The reply is to be the lines from the one with "[default to null]" through the last line of the records below, each retyped exactly, with pictures left out.

##############################

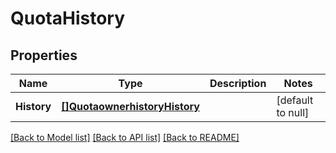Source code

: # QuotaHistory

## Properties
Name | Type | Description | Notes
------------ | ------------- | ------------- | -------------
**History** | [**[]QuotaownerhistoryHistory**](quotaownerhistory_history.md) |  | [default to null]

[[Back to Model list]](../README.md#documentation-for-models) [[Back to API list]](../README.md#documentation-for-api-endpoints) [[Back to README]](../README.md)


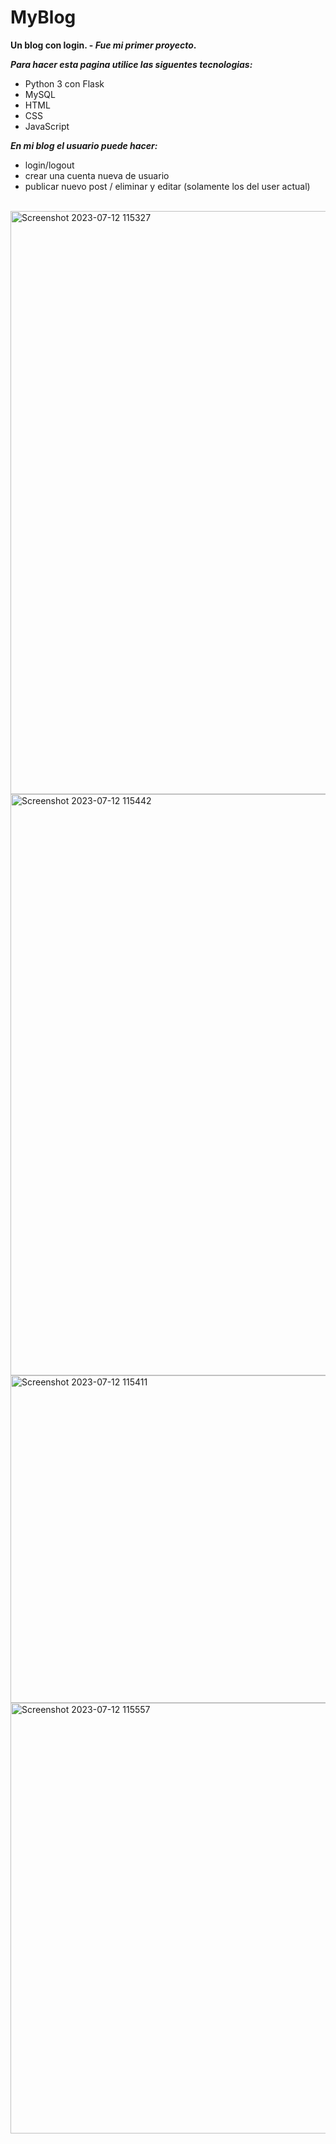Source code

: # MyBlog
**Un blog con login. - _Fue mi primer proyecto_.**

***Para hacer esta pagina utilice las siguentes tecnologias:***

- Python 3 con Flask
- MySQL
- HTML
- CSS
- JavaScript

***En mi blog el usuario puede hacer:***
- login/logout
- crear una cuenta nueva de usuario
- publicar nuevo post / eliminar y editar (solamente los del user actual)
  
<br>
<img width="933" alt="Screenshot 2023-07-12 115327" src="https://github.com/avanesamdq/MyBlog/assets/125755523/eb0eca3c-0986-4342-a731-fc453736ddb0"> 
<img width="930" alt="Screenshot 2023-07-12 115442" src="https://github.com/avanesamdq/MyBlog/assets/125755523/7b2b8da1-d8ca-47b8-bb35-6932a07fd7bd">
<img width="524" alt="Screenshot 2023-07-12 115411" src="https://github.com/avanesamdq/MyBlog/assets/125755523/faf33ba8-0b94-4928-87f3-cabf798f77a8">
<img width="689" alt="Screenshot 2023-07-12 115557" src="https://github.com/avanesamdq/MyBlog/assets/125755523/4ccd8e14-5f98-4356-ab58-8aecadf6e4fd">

##############################

-- Exercise answer --
**History** | [**[]QuotaownerhistoryHistory**](quotaownerhistory_history.md) |  | [default to null]

[[Back to Model list]](../README.md#documentation-for-models) [[Back to API list]](../README.md#documentation-for-api-endpoints) [[Back to README]](../README.md)


Source code

: # MyBlog
**Un blog con login. - _Fue mi primer proyecto_.**

***Para hacer esta pagina utilice las siguentes tecnologias:***

- Python 3 con Flask
- MySQL
- HTML
- CSS
- JavaScript

***En mi blog el usuario puede hacer:***
- login/logout
- crear una cuenta nueva de usuario
- publicar nuevo post / eliminar y editar (solamente los del user actual)
  
<br>
<img width="933" alt="Screenshot 2023-07-12 115327" src="https://github.com/avanesamdq/MyBlog/assets/125755523/eb0eca3c-0986-4342-a731-fc453736ddb0"> 
<img width="930" alt="Screenshot 2023-07-12 115442" src="https://github.com/avanesamdq/MyBlog/assets/125755523/7b2b8da1-d8ca-47b8-bb35-6932a07fd7bd">
<img width="524" alt="Screenshot 2023-07-12 115411" src="https://github.com/avanesamdq/MyBlog/assets/125755523/faf33ba8-0b94-4928-87f3-cabf798f77a8">
<img width="689" alt="Screenshot 2023-07-12 115557" src="https://github.com/avanesamdq/MyBlog/assets/125755523/4ccd8e14-5f98-4356-ab58-8aecadf6e4fd">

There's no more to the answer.